Pictures paired with source code
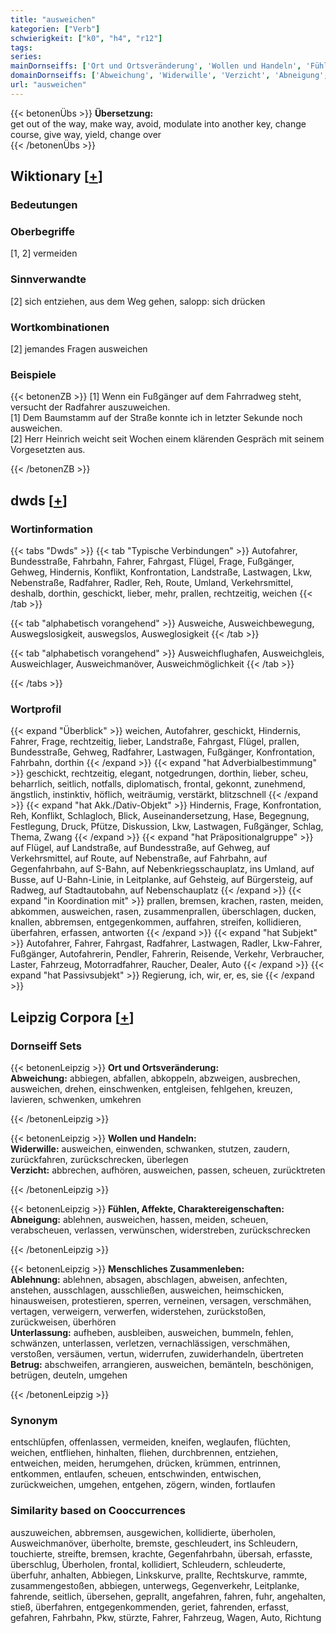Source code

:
 ```yaml
---
title: "ausweichen"
kategorien: ["Verb"]
schwierigkeit: ["k0", "h4", "r12"]
tags:
series:
mainDornseiffs: ['Ort und Ortsveränderung', 'Wollen und Handeln', 'Fühlen, Affekte, Charaktereigenschaften', 'Menschliches Zusammenleben']
domainDornseiffs: ['Abweichung', 'Widerwille', 'Verzicht', 'Abneigung', 'Ablehnung', 'Unterlassung', 'Betrug']
url: "ausweichen"
---
```


{{< betonenÜbs >}}
**Übersetzung:**  
get out of the way, make way, avoid, modulate into another key, change course, give way, yield, change  over  
{{< /betonenÜbs >}}

## Wiktionary [[+](https://de.wiktionary.org/wiki/ausweichen)]

### Bedeutungen

### Oberbegriffe
[1, 2] vermeiden  

### Sinnverwandte
[2] sich entziehen, aus dem Weg gehen, salopp: sich drücken  

### Wortkombinationen
[2] jemandes Fragen ausweichen  

### Beispiele
{{< betonenZB >}}
[1] Wenn ein Fußgänger auf dem Fahrradweg steht, versucht der Radfahrer auszuweichen.  
[1] Dem Baumstamm auf der Straße konnte ich in letzter Sekunde noch ausweichen.  
[2] Herr Heinrich weicht seit Wochen einem klärenden Gespräch mit seinem Vorgesetzten aus.  

{{< /betonenZB >}}


## dwds [[+](https://www.dwds.de/wb/ausweichen)]

### Wortinformation
{{< tabs "Dwds" >}}
{{< tab "Typische Verbindungen" >}}
Autofahrer, Bundesstraße, Fahrbahn, Fahrer, Fahrgast, Flügel, Frage, Fußgänger, Gehweg, Hindernis, Konflikt, Konfrontation, Landstraße, Lastwagen, Lkw, Nebenstraße, Radfahrer, Radler, Reh, Route, Umland, Verkehrsmittel, deshalb, dorthin, geschickt, lieber, mehr, prallen, rechtzeitig, weichen
{{< /tab >}}

{{< tab "alphabetisch vorangehend" >}}
Ausweiche, Ausweichbewegung, Auswegslosigkeit, auswegslos, Ausweglosigkeit
{{< /tab >}}

{{< tab "alphabetisch vorangehend" >}}
Ausweichflughafen, Ausweichgleis, Ausweichlager, Ausweichmanöver, Ausweichmöglichkeit
{{< /tab >}}

{{< /tabs >}}

### Wortprofil
{{< expand "Überblick" >}} weichen, Autofahrer, geschickt, Hindernis, Fahrer, Frage, rechtzeitig, lieber, Landstraße, Fahrgast, Flügel, prallen, Bundesstraße, Gehweg, Radfahrer, Lastwagen, Fußgänger, Konfrontation, Fahrbahn, dorthin {{< /expand >}}
{{< expand "hat Adverbialbestimmung" >}} geschickt, rechtzeitig, elegant, notgedrungen, dorthin, lieber, scheu, beharrlich, seitlich, notfalls, diplomatisch, frontal, gekonnt, zunehmend, ängstlich, instinktiv, höflich, weiträumig, verstärkt, blitzschnell {{< /expand >}}
{{< expand "hat Akk./Dativ-Objekt" >}} Hindernis, Frage, Konfrontation, Reh, Konflikt, Schlagloch, Blick, Auseinandersetzung, Hase, Begegnung, Festlegung, Druck, Pfütze, Diskussion, Lkw, Lastwagen, Fußgänger, Schlag, Thema, Zwang {{< /expand >}}
{{< expand "hat Präpositionalgruppe" >}} auf Flügel, auf Landstraße, auf Bundesstraße, auf Gehweg, auf Verkehrsmittel, auf Route, auf Nebenstraße, auf Fahrbahn, auf Gegenfahrbahn, auf S-Bahn, auf Nebenkriegsschauplatz, ins Umland, auf Busse, auf U-Bahn-Linie, in Leitplanke, auf Gehsteig, auf Bürgersteig, auf Radweg, auf Stadtautobahn, auf Nebenschauplatz {{< /expand >}}
{{< expand "in Koordination mit" >}} prallen, bremsen, krachen, rasten, meiden, abkommen, ausweichen, rasen, zusammenprallen, überschlagen, ducken, knallen, abbremsen, entgegenkommen, auffahren, streifen, kollidieren, überfahren, erfassen, antworten {{< /expand >}}
{{< expand "hat Subjekt" >}} Autofahrer, Fahrer, Fahrgast, Radfahrer, Lastwagen, Radler, Lkw-Fahrer, Fußgänger, Autofahrerin, Pendler, Fahrerin, Reisende, Verkehr, Verbraucher, Laster, Fahrzeug, Motorradfahrer, Raucher, Dealer, Auto {{< /expand >}}
{{< expand "hat Passivsubjekt" >}} Regierung, ich, wir, er, es, sie {{< /expand >}}

## Leipzig Corpora [[+](https://corpora.uni-leipzig.de/en/res?word=ausweichen&corpusId=deu_newscrawl-public_2018)]

### Dornseiff Sets
{{< betonenLeipzig >}}
**Ort und Ortsveränderung:**  
**Abweichung:** abbiegen, abfallen, abkoppeln, abzweigen, ausbrechen, ausweichen, drehen, einschwenken, entgleisen, fehlgehen, kreuzen, lavieren, schwenken, umkehren  

{{< /betonenLeipzig >}}


{{< betonenLeipzig >}}
**Wollen und Handeln:**  
**Widerwille:** ausweichen, einwenden, schwanken, stutzen, zaudern, zurückfahren, zurückschrecken, überlegen  
**Verzicht:** abbrechen, aufhören, ausweichen, passen, scheuen, zurücktreten  

{{< /betonenLeipzig >}}


{{< betonenLeipzig >}}
**Fühlen, Affekte, Charaktereigenschaften:**  
**Abneigung:** ablehnen, ausweichen, hassen, meiden, scheuen, verabscheuen, verlassen, verwünschen, widerstreben, zurückschrecken  

{{< /betonenLeipzig >}}


{{< betonenLeipzig >}}
**Menschliches Zusammenleben:**  
**Ablehnung:** ablehnen, absagen, abschlagen, abweisen, anfechten, anstehen, ausschlagen, ausschließen, ausweichen, heimschicken, hinausweisen, protestieren, sperren, verneinen, versagen, verschmähen, vertagen, verweigern, verwerfen, widerstehen, zurückstoßen, zurückweisen, überhören  
**Unterlassung:** aufheben, ausbleiben, ausweichen, bummeln, fehlen, schwänzen, unterlassen, verletzen, vernachlässigen, verschmähen, verstoßen, versäumen, vertun, widerrufen, zuwiderhandeln, übertreten  
**Betrug:** abschweifen, arrangieren, ausweichen, bemänteln, beschönigen, betrügen, deuteln, umgehen  

{{< /betonenLeipzig >}}

### Synonym
entschlüpfen, offenlassen, vermeiden, kneifen, weglaufen, flüchten, weichen, entfliehen, hinhalten, fliehen, durchbrennen, entziehen, entweichen, meiden, herumgehen, drücken, krümmen, entrinnen, entkommen, entlaufen, scheuen, entschwinden, entwischen, zurückweichen, umgehen, entgehen, zögern, winden, fortlaufen


### Similarity based on Cooccurrences
auszuweichen, abbremsen, ausgewichen, kollidierte, überholen, Ausweichmanöver, überholte, bremste, geschleudert, ins Schleudern, touchierte, streifte, bremsen, krachte, Gegenfahrbahn, übersah, erfasste, überschlug, Überholen, frontal, kollidiert, Schleudern, schleuderte, überfuhr, anhalten, Abbiegen, Linkskurve, prallte, Rechtskurve, rammte, zusammengestoßen, abbiegen, unterwegs, Gegenverkehr, Leitplanke, fahrende, seitlich, übersehen, geprallt, angefahren, fahren, fuhr, angehalten, stieß, überfahren, entgegenkommenden, geriet, fahrenden, erfasst, gefahren, Fahrbahn, Pkw, stürzte, Fahrer, Fahrzeug, Wagen, Auto, Richtung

> _What the exercise asks_: No pictures belong in the copy. Transcribe every entry exactly.

> _Task result_:
Source code

:
 ```yaml
---
title: "ausweichen"
kategorien: ["Verb"]
schwierigkeit: ["k0", "h4", "r12"]
tags:
series:
mainDornseiffs: ['Ort und Ortsveränderung', 'Wollen und Handeln', 'Fühlen, Affekte, Charaktereigenschaften', 'Menschliches Zusammenleben']
domainDornseiffs: ['Abweichung', 'Widerwille', 'Verzicht', 'Abneigung', 'Ablehnung', 'Unterlassung', 'Betrug']
url: "ausweichen"
---
```


{{< betonenÜbs >}}
**Übersetzung:**  
get out of the way, make way, avoid, modulate into another key, change course, give way, yield, change  over  
{{< /betonenÜbs >}}

## Wiktionary [[+](https://de.wiktionary.org/wiki/ausweichen)]

### Bedeutungen

### Oberbegriffe
[1, 2] vermeiden  

### Sinnverwandte
[2] sich entziehen, aus dem Weg gehen, salopp: sich drücken  

### Wortkombinationen
[2] jemandes Fragen ausweichen  

### Beispiele
{{< betonenZB >}}
[1] Wenn ein Fußgänger auf dem Fahrradweg steht, versucht der Radfahrer auszuweichen.  
[1] Dem Baumstamm auf der Straße konnte ich in letzter Sekunde noch ausweichen.  
[2] Herr Heinrich weicht seit Wochen einem klärenden Gespräch mit seinem Vorgesetzten aus.  

{{< /betonenZB >}}


## dwds [[+](https://www.dwds.de/wb/ausweichen)]

### Wortinformation
{{< tabs "Dwds" >}}
{{< tab "Typische Verbindungen" >}}
Autofahrer, Bundesstraße, Fahrbahn, Fahrer, Fahrgast, Flügel, Frage, Fußgänger, Gehweg, Hindernis, Konflikt, Konfrontation, Landstraße, Lastwagen, Lkw, Nebenstraße, Radfahrer, Radler, Reh, Route, Umland, Verkehrsmittel, deshalb, dorthin, geschickt, lieber, mehr, prallen, rechtzeitig, weichen
{{< /tab >}}

{{< tab "alphabetisch vorangehend" >}}
Ausweiche, Ausweichbewegung, Auswegslosigkeit, auswegslos, Ausweglosigkeit
{{< /tab >}}

{{< tab "alphabetisch vorangehend" >}}
Ausweichflughafen, Ausweichgleis, Ausweichlager, Ausweichmanöver, Ausweichmöglichkeit
{{< /tab >}}

{{< /tabs >}}

### Wortprofil
{{< expand "Überblick" >}} weichen, Autofahrer, geschickt, Hindernis, Fahrer, Frage, rechtzeitig, lieber, Landstraße, Fahrgast, Flügel, prallen, Bundesstraße, Gehweg, Radfahrer, Lastwagen, Fußgänger, Konfrontation, Fahrbahn, dorthin {{< /expand >}}
{{< expand "hat Adverbialbestimmung" >}} geschickt, rechtzeitig, elegant, notgedrungen, dorthin, lieber, scheu, beharrlich, seitlich, notfalls, diplomatisch, frontal, gekonnt, zunehmend, ängstlich, instinktiv, höflich, weiträumig, verstärkt, blitzschnell {{< /expand >}}
{{< expand "hat Akk./Dativ-Objekt" >}} Hindernis, Frage, Konfrontation, Reh, Konflikt, Schlagloch, Blick, Auseinandersetzung, Hase, Begegnung, Festlegung, Druck, Pfütze, Diskussion, Lkw, Lastwagen, Fußgänger, Schlag, Thema, Zwang {{< /expand >}}
{{< expand "hat Präpositionalgruppe" >}} auf Flügel, auf Landstraße, auf Bundesstraße, auf Gehweg, auf Verkehrsmittel, auf Route, auf Nebenstraße, auf Fahrbahn, auf Gegenfahrbahn, auf S-Bahn, auf Nebenkriegsschauplatz, ins Umland, auf Busse, auf U-Bahn-Linie, in Leitplanke, auf Gehsteig, auf Bürgersteig, auf Radweg, auf Stadtautobahn, auf Nebenschauplatz {{< /expand >}}
{{< expand "in Koordination mit" >}} prallen, bremsen, krachen, rasten, meiden, abkommen, ausweichen, rasen, zusammenprallen, überschlagen, ducken, knallen, abbremsen, entgegenkommen, auffahren, streifen, kollidieren, überfahren, erfassen, antworten {{< /expand >}}
{{< expand "hat Subjekt" >}} Autofahrer, Fahrer, Fahrgast, Radfahrer, Lastwagen, Radler, Lkw-Fahrer, Fußgänger, Autofahrerin, Pendler, Fahrerin, Reisende, Verkehr, Verbraucher, Laster, Fahrzeug, Motorradfahrer, Raucher, Dealer, Auto {{< /expand >}}
{{< expand "hat Passivsubjekt" >}} Regierung, ich, wir, er, es, sie {{< /expand >}}

## Leipzig Corpora [[+](https://corpora.uni-leipzig.de/en/res?word=ausweichen&corpusId=deu_newscrawl-public_2018)]

### Dornseiff Sets
{{< betonenLeipzig >}}
**Ort und Ortsveränderung:**  
**Abweichung:** abbiegen, abfallen, abkoppeln, abzweigen, ausbrechen, ausweichen, drehen, einschwenken, entgleisen, fehlgehen, kreuzen, lavieren, schwenken, umkehren  

{{< /betonenLeipzig >}}


{{< betonenLeipzig >}}
**Wollen und Handeln:**  
**Widerwille:** ausweichen, einwenden, schwanken, stutzen, zaudern, zurückfahren, zurückschrecken, überlegen  
**Verzicht:** abbrechen, aufhören, ausweichen, passen, scheuen, zurücktreten  

{{< /betonenLeipzig >}}


{{< betonenLeipzig >}}
**Fühlen, Affekte, Charaktereigenschaften:**  
**Abneigung:** ablehnen, ausweichen, hassen, meiden, scheuen, verabscheuen, verlassen, verwünschen, widerstreben, zurückschrecken  

{{< /betonenLeipzig >}}


{{< betonenLeipzig >}}
**Menschliches Zusammenleben:**  
**Ablehnung:** ablehnen, absagen, abschlagen, abweisen, anfechten, anstehen, ausschlagen, ausschließen, ausweichen, heimschicken, hinausweisen, protestieren, sperren, verneinen, versagen, verschmähen, vertagen, verweigern, verwerfen, widerstehen, zurückstoßen, zurückweisen, überhören  
**Unterlassung:** aufheben, ausbleiben, ausweichen, bummeln, fehlen, schwänzen, unterlassen, verletzen, vernachlässigen, verschmähen, verstoßen, versäumen, vertun, widerrufen, zuwiderhandeln, übertreten  
**Betrug:** abschweifen, arrangieren, ausweichen, bemänteln, beschönigen, betrügen, deuteln, umgehen  

{{< /betonenLeipzig >}}

### Synonym
entschlüpfen, offenlassen, vermeiden, kneifen, weglaufen, flüchten, weichen, entfliehen, hinhalten, fliehen, durchbrennen, entziehen, entweichen, meiden, herumgehen, drücken, krümmen, entrinnen, entkommen, entlaufen, scheuen, entschwinden, entwischen, zurückweichen, umgehen, entgehen, zögern, winden, fortlaufen


### Similarity based on Cooccurrences
auszuweichen, abbremsen, ausgewichen, kollidierte, überholen, Ausweichmanöver, überholte, bremste, geschleudert, ins Schleudern, touchierte, streifte, bremsen, krachte, Gegenfahrbahn, übersah, erfasste, überschlug, Überholen, frontal, kollidiert, Schleudern, schleuderte, überfuhr, anhalten, Abbiegen, Linkskurve, prallte, Rechtskurve, rammte, zusammengestoßen, abbiegen, unterwegs, Gegenverkehr, Leitplanke, fahrende, seitlich, übersehen, geprallt, angefahren, fahren, fuhr, angehalten, stieß, überfahren, entgegenkommenden, geriet, fahrenden, erfasst, gefahren, Fahrbahn, Pkw, stürzte, Fahrer, Fahrzeug, Wagen, Auto, Richtung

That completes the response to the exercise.